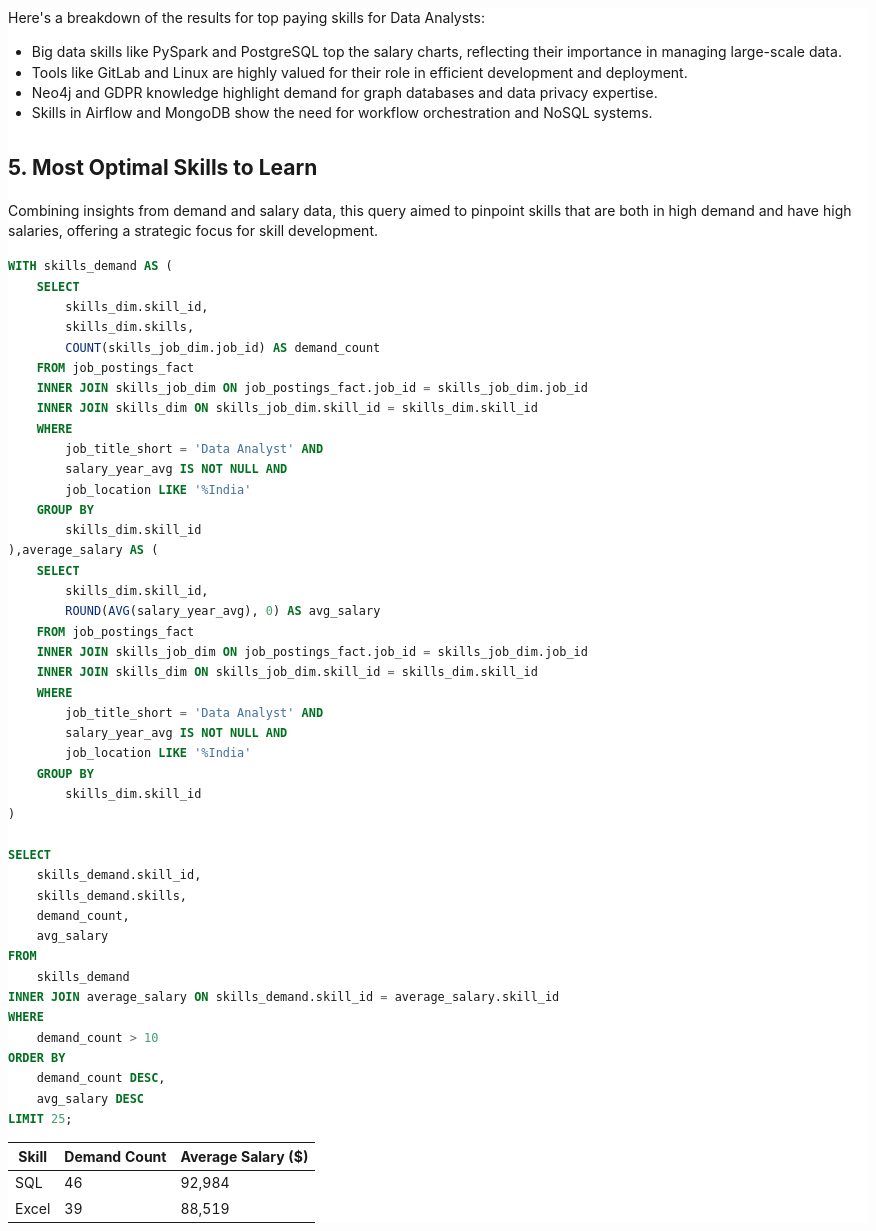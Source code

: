 Here's a breakdown of the results for top paying skills for Data Analysts:

- Big data skills like PySpark and PostgreSQL top the salary charts, reflecting their importance in managing large-scale data.
- Tools like GitLab and Linux are highly valued for their role in efficient development and deployment.
- Neo4j and GDPR knowledge highlight demand for graph databases and data privacy expertise.
- Skills in Airflow and MongoDB show the need for workflow orchestration and NoSQL systems.

## 5. Most Optimal Skills to Learn

Combining insights from demand and salary data, this query aimed to pinpoint skills that are both in high demand and have high salaries, offering a strategic focus for skill development.

```sql
WITH skills_demand AS (
    SELECT 
        skills_dim.skill_id,
        skills_dim.skills,
        COUNT(skills_job_dim.job_id) AS demand_count
    FROM job_postings_fact
    INNER JOIN skills_job_dim ON job_postings_fact.job_id = skills_job_dim.job_id
    INNER JOIN skills_dim ON skills_job_dim.skill_id = skills_dim.skill_id
    WHERE
        job_title_short = 'Data Analyst' AND
        salary_year_avg IS NOT NULL AND
        job_location LIKE '%India'
    GROUP BY
        skills_dim.skill_id
),average_salary AS (
    SELECT 
        skills_dim.skill_id,
        ROUND(AVG(salary_year_avg), 0) AS avg_salary
    FROM job_postings_fact
    INNER JOIN skills_job_dim ON job_postings_fact.job_id = skills_job_dim.job_id
    INNER JOIN skills_dim ON skills_job_dim.skill_id = skills_dim.skill_id
    WHERE
        job_title_short = 'Data Analyst' AND
        salary_year_avg IS NOT NULL AND
        job_location LIKE '%India' 
    GROUP BY
        skills_dim.skill_id
)

SELECT
    skills_demand.skill_id,
    skills_demand.skills,
    demand_count,
    avg_salary
FROM 
    skills_demand
INNER JOIN average_salary ON skills_demand.skill_id = average_salary.skill_id
WHERE
    demand_count > 10
ORDER BY
    demand_count DESC,
    avg_salary DESC
LIMIT 25;
```
| Skill      | Demand Count | Average Salary ($) |
|------------|--------------|--------------------|
| SQL        | 46           | 92,984             |
| Excel      | 39           | 88,519             |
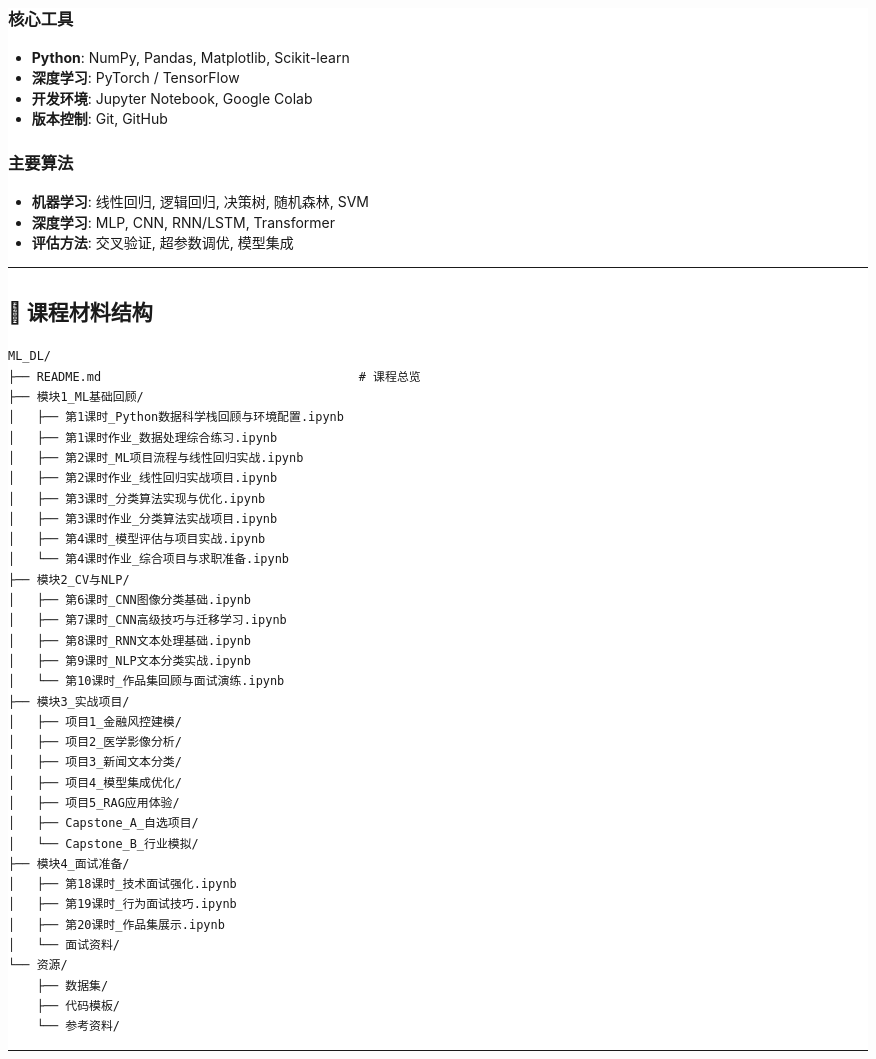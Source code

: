 ### 核心工具
- **Python**: NumPy, Pandas, Matplotlib, Scikit-learn
- **深度学习**: PyTorch / TensorFlow
- **开发环境**: Jupyter Notebook, Google Colab
- **版本控制**: Git, GitHub

### 主要算法
- **机器学习**: 线性回归, 逻辑回归, 决策树, 随机森林, SVM
- **深度学习**: MLP, CNN, RNN/LSTM, Transformer
- **评估方法**: 交叉验证, 超参数调优, 模型集成

---

## 📁 课程材料结构

```
ML_DL/
├── README.md                                    # 课程总览
├── 模块1_ML基础回顾/
│   ├── 第1课时_Python数据科学栈回顾与环境配置.ipynb
│   ├── 第1课时作业_数据处理综合练习.ipynb
│   ├── 第2课时_ML项目流程与线性回归实战.ipynb
│   ├── 第2课时作业_线性回归实战项目.ipynb
│   ├── 第3课时_分类算法实现与优化.ipynb
│   ├── 第3课时作业_分类算法实战项目.ipynb
│   ├── 第4课时_模型评估与项目实战.ipynb
│   └── 第4课时作业_综合项目与求职准备.ipynb
├── 模块2_CV与NLP/
│   ├── 第6课时_CNN图像分类基础.ipynb
│   ├── 第7课时_CNN高级技巧与迁移学习.ipynb
│   ├── 第8课时_RNN文本处理基础.ipynb
│   ├── 第9课时_NLP文本分类实战.ipynb
│   └── 第10课时_作品集回顾与面试演练.ipynb
├── 模块3_实战项目/
│   ├── 项目1_金融风控建模/
│   ├── 项目2_医学影像分析/
│   ├── 项目3_新闻文本分类/
│   ├── 项目4_模型集成优化/
│   ├── 项目5_RAG应用体验/
│   ├── Capstone_A_自选项目/
│   └── Capstone_B_行业模拟/
├── 模块4_面试准备/
│   ├── 第18课时_技术面试强化.ipynb
│   ├── 第19课时_行为面试技巧.ipynb
│   ├── 第20课时_作品集展示.ipynb
│   └── 面试资料/
└── 资源/
    ├── 数据集/
    ├── 代码模板/
    └── 参考资料/
```

---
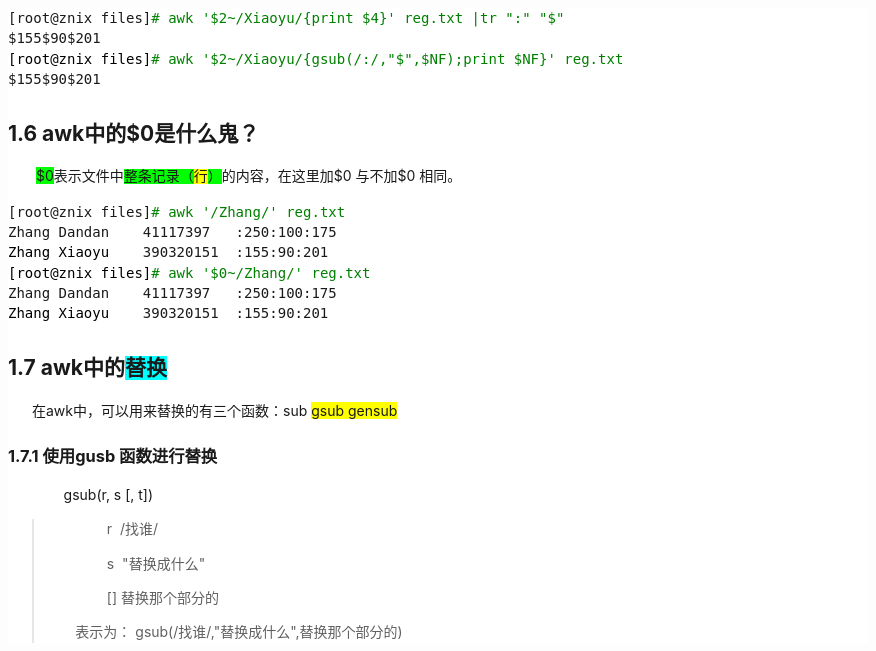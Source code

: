 <div class="cnblogs_code">
  <pre>[root@znix files]<span style="color: #008000;">#</span><span style="color: #008000;"> awk '$2~/Xiaoyu/{print $4}' reg.txt |tr ":" "$"</span>
$155$90$201<span style="color: #000000;">
[root@znix files]</span><span style="color: #008000;">#</span><span style="color: #008000;"> awk '$2~/Xiaoyu/{gsub(/:/,"$",$NF);print $NF}' reg.txt</span>
$155$90$201</pre>
</div>

## <span id="16_awk0">1.6 awk<span style="font-family: 新宋体;">中的</span>$0<span style="font-family: 新宋体;">是什么鬼？</span></span>

<p style="text-indent: 21.0pt;">
  <span style="background: lime;">$0</span><span style="font-family: 新宋体; times new roman"4times new roman"; background: lime;">表示文件中</span><span style="font-family: 新宋体; background: lime;">整条记录（</span><span style="font-family: 新宋体; background: yellow;">行</span><span style="font-family: 新宋体; background: lime;">）</span><span style="font-family: 新宋体; times new roman"4times new roman";background: lime;">的内容</span><span style="font-family: 新宋体;">，在这里加</span>$0 <span style="font-family: 新宋体;">与不加</span>$0 <span style="font-family: 新宋体;">相同。</span>
</p>

<div class="cnblogs_code">
  <pre>[root@znix files]<span style="color: #008000;">#</span><span style="color: #008000;"> awk '/Zhang/' reg.txt</span>
Zhang Dandan    41117397   :250:100:175<span style="color: #000000;">
Zhang Xiaoyu    </span>390320151  :155:90:201<span style="color: #000000;">
[root@znix files]</span><span style="color: #008000;">#</span><span style="color: #008000;"> awk '$0~/Zhang/' reg.txt</span>
Zhang Dandan    41117397   :250:100:175<span style="color: #000000;">
Zhang Xiaoyu    </span>390320151  :155:90:201</pre>
</div>

## <span id="17_awk">1.7 awk<span style="font-family: 新宋体;">中的<span style="background: aqua;">替换</span></span></span>

<p style="margin-left: 18.0pt;">
  <span style="font-family: 新宋体;">在</span>awk<span style="font-family: 新宋体;">中，可以用来替换的有三个函数：</span>sub <span style="background: yellow;">gsub gensub</span>
</p>

### <span id="171_gusb"><a name="_gusb_函数"></a>1.7.1 <span style="font-family: 新宋体;">使用</span>gusb <span style="font-family: 新宋体;">函数进行替换</span></span>

<p style="margin-left: 21.0pt;">
  &nbsp;&nbsp;&nbsp;&nbsp;&nbsp;&nbsp; gsub(r, s [, t])&nbsp;
</p>

> &nbsp; &nbsp; &nbsp; &nbsp; &nbsp; &nbsp; &nbsp;&nbsp;&nbsp;r&nbsp; /找谁/
> 
> &nbsp;&nbsp;&nbsp;&nbsp;&nbsp;&nbsp;&nbsp;&nbsp;&nbsp;&nbsp;&nbsp;&nbsp;&nbsp;&nbsp;&nbsp;s &nbsp;"替换成什么"
> 
> &nbsp;&nbsp;&nbsp;&nbsp;&nbsp;&nbsp;&nbsp;&nbsp;&nbsp;&nbsp;&nbsp;&nbsp;&nbsp;&nbsp;&nbsp;[]&nbsp;替换那个部分的
> 
> &nbsp;&nbsp;&nbsp;&nbsp;&nbsp;&nbsp;&nbsp;表示为：&nbsp;gsub(/找谁/,"替换成什么",替换那个部分的)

......

Exercise goal | In the preceding material, find each line holding the word "print" and copy it out.

Solution to this problem |
  <pre>[root@znix files]<span style="color: #008000;">#</span><span style="color: #008000;"> awk '$2~/Xiaoyu/{print $4}' reg.txt |tr ":" "$"</span>
[root@znix files]</span><span style="color: #008000;">#</span><span style="color: #008000;"> awk '$2~/Xiaoyu/{gsub(/:/,"$",$NF);print $NF}' reg.txt</span>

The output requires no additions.